(Stored data entries)
..........

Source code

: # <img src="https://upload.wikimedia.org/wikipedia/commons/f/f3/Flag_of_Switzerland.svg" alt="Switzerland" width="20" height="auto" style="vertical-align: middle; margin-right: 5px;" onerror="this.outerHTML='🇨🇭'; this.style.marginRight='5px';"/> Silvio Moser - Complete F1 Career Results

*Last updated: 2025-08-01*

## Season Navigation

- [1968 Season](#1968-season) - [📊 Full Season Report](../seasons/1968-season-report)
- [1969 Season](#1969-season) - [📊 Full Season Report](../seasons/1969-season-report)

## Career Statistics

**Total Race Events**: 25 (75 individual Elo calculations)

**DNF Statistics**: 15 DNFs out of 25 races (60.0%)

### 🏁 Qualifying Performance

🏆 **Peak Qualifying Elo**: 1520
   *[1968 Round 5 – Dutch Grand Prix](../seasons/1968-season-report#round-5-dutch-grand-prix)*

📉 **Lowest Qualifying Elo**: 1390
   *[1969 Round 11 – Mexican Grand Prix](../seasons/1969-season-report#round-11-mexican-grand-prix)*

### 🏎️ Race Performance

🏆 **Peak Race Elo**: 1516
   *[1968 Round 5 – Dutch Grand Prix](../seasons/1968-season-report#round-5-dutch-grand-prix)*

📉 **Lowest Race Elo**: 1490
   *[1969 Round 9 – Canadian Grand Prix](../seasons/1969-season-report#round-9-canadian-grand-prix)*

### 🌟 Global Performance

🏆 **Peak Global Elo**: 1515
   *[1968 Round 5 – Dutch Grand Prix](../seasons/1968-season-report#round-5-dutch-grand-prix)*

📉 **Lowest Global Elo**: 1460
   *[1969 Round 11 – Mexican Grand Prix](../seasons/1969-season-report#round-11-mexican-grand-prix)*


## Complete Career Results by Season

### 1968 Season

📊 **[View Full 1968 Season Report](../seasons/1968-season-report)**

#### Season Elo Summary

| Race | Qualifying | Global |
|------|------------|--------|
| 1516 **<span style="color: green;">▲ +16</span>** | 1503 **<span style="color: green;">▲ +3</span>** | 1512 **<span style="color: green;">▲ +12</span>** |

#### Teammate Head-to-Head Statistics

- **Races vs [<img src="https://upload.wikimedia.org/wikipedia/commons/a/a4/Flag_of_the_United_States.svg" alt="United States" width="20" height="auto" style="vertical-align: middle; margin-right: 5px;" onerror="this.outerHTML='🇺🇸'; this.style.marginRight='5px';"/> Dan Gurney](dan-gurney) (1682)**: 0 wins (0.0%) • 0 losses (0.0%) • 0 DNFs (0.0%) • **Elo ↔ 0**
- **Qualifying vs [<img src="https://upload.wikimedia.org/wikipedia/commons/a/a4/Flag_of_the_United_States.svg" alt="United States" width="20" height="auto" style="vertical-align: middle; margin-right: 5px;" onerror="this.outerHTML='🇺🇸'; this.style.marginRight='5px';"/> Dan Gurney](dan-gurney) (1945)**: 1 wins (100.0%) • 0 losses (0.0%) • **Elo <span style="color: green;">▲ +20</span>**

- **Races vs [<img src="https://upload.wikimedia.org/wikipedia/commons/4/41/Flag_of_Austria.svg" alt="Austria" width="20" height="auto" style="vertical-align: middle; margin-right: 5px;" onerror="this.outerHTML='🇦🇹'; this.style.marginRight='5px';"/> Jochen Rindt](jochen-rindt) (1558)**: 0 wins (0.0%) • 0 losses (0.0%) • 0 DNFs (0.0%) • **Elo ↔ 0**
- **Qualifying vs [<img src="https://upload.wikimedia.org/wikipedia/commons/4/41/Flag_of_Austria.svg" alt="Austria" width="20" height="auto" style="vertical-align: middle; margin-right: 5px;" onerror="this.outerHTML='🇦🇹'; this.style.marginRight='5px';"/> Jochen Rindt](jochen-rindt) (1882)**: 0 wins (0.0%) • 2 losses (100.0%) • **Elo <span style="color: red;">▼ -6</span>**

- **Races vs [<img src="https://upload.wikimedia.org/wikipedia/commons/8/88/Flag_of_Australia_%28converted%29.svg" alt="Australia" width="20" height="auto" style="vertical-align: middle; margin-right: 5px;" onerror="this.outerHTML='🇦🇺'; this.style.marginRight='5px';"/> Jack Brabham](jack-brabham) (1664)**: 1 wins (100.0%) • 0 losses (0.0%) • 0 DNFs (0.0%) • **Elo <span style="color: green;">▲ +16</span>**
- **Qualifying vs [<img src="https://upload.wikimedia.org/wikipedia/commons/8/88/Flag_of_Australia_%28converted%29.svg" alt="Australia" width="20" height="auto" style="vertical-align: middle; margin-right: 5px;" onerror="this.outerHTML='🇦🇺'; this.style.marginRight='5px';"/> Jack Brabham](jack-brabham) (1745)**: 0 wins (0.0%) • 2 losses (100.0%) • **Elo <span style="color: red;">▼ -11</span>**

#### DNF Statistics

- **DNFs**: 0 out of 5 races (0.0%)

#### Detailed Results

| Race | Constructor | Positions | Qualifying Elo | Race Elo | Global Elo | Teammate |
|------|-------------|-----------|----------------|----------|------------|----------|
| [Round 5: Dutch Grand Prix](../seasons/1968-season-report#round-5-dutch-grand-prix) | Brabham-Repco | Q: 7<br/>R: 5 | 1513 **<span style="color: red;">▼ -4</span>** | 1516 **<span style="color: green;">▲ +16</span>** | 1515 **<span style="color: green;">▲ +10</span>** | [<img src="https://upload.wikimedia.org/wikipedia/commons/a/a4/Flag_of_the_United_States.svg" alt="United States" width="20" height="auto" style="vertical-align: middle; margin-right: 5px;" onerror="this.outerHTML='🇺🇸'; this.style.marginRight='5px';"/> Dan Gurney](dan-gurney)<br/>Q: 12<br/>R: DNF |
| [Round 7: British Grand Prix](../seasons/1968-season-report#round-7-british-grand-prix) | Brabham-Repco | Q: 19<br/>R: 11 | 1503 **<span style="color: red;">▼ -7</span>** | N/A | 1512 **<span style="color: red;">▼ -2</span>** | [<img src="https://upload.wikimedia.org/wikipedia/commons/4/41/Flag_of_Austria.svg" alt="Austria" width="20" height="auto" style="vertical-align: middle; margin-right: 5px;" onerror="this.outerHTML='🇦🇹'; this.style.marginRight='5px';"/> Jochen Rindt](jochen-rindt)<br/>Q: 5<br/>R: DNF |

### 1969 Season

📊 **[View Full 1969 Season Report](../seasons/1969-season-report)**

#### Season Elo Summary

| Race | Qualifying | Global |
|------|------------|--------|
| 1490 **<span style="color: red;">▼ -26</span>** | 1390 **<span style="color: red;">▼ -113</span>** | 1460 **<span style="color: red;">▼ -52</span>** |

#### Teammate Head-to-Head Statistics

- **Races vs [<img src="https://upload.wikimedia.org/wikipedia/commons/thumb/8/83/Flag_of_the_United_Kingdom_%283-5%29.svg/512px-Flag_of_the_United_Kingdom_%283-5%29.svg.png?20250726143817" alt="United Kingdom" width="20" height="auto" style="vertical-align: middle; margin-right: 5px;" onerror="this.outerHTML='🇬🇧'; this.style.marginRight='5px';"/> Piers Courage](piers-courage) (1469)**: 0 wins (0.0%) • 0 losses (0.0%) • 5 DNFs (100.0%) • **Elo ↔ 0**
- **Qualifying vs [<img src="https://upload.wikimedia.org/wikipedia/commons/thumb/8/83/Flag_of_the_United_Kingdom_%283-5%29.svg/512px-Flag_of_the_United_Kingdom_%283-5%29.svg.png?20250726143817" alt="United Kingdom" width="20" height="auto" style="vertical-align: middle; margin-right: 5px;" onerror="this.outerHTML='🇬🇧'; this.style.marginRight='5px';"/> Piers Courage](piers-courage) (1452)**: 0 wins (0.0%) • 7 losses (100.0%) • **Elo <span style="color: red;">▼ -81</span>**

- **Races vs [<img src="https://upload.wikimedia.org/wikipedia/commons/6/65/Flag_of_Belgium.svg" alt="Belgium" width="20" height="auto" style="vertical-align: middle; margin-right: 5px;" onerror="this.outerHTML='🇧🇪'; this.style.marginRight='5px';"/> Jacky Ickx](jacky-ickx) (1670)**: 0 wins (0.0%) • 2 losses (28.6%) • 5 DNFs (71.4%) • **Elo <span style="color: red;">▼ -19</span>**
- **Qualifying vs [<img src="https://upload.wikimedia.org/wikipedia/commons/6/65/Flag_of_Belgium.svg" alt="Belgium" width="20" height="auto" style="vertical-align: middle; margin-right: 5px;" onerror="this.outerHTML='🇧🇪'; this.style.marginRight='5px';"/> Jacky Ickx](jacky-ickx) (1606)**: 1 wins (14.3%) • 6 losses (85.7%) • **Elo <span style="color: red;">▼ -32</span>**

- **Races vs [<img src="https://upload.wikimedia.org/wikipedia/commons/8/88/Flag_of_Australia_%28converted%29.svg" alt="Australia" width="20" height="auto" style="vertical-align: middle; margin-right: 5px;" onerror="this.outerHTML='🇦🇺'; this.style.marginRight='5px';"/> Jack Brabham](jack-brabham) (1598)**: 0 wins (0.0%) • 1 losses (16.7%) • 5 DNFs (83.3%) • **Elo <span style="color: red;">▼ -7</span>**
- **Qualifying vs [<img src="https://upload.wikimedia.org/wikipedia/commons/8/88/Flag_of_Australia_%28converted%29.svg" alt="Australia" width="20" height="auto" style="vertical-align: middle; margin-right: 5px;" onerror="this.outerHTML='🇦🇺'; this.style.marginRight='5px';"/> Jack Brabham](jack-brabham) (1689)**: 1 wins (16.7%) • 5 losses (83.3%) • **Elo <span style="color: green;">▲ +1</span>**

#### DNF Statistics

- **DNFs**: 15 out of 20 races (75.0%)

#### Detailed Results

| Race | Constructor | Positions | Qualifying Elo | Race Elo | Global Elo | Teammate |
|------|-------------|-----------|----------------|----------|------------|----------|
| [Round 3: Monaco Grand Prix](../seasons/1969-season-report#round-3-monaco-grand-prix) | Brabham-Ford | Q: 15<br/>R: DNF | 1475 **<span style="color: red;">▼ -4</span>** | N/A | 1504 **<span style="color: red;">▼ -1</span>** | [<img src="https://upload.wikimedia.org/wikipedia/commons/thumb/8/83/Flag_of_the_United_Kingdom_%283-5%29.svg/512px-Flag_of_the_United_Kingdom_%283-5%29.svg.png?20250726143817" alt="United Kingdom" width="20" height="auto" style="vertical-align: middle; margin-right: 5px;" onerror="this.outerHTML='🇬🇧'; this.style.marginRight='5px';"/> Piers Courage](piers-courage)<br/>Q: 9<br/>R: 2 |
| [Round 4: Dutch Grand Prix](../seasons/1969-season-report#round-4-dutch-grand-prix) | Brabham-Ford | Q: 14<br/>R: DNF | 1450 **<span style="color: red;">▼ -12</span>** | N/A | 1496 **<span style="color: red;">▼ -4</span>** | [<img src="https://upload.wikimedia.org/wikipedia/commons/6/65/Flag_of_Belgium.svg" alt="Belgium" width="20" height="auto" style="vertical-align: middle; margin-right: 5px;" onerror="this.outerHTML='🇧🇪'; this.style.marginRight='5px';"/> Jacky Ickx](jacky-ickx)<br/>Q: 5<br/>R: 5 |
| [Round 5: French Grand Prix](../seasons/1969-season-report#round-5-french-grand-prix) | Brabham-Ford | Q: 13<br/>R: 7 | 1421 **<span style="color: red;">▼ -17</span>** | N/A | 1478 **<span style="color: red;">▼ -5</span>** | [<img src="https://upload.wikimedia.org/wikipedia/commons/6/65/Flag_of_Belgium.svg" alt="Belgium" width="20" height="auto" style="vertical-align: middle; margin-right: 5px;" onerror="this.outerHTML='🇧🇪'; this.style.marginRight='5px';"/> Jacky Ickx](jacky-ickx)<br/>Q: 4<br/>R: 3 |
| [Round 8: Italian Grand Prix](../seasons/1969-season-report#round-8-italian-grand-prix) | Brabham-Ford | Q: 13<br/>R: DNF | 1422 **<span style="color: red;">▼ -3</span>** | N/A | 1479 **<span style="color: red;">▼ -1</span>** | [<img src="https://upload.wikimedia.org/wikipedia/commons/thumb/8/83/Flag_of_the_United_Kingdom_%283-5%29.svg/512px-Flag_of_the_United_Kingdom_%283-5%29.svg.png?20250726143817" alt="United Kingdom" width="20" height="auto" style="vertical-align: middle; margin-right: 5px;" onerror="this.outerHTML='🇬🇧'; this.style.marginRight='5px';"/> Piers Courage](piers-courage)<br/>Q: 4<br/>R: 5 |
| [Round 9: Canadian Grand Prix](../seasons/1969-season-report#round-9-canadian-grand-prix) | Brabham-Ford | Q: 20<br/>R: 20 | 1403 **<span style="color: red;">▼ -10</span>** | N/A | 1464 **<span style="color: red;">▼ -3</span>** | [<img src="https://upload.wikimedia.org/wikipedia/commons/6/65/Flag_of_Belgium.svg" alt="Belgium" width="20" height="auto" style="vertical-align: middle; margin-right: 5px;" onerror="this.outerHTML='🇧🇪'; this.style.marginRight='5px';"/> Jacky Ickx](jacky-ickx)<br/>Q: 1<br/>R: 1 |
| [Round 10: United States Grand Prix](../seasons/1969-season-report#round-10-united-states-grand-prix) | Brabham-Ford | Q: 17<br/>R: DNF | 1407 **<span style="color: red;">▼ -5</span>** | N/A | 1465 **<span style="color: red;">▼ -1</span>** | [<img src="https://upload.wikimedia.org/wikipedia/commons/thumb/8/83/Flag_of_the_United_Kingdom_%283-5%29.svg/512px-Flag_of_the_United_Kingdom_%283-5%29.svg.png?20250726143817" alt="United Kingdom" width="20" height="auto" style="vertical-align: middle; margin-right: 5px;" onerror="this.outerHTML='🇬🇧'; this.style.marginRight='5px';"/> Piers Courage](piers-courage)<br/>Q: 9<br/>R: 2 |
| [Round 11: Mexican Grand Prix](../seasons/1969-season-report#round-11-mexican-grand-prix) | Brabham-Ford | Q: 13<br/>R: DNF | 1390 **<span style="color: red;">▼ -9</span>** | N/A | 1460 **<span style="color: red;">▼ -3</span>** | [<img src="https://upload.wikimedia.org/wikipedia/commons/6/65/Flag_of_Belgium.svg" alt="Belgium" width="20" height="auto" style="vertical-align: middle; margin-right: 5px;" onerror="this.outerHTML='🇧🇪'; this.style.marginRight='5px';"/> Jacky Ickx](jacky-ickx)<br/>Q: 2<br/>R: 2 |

..........

#### [WORK ITEM]
The range runs from the line above containing "Qualifying Elo**: 1520" to the line containing "Race Elo**: 1490", inclusive. Restate those lines word for word and no others.

#### [WRITTEN RESPONSE]
🏆 **Peak Qualifying Elo**: 1520
   *[1968 Round 5 – Dutch Grand Prix](../seasons/1968-season-report#round-5-dutch-grand-prix)*

📉 **Lowest Qualifying Elo**: 1390
   *[1969 Round 11 – Mexican Grand Prix](../seasons/1969-season-report#round-11-mexican-grand-prix)*

### 🏎️ Race Performance

🏆 **Peak Race Elo**: 1516
   *[1968 Round 5 – Dutch Grand Prix](../seasons/1968-season-report#round-5-dutch-grand-prix)*

📉 **Lowest Race Elo**: 1490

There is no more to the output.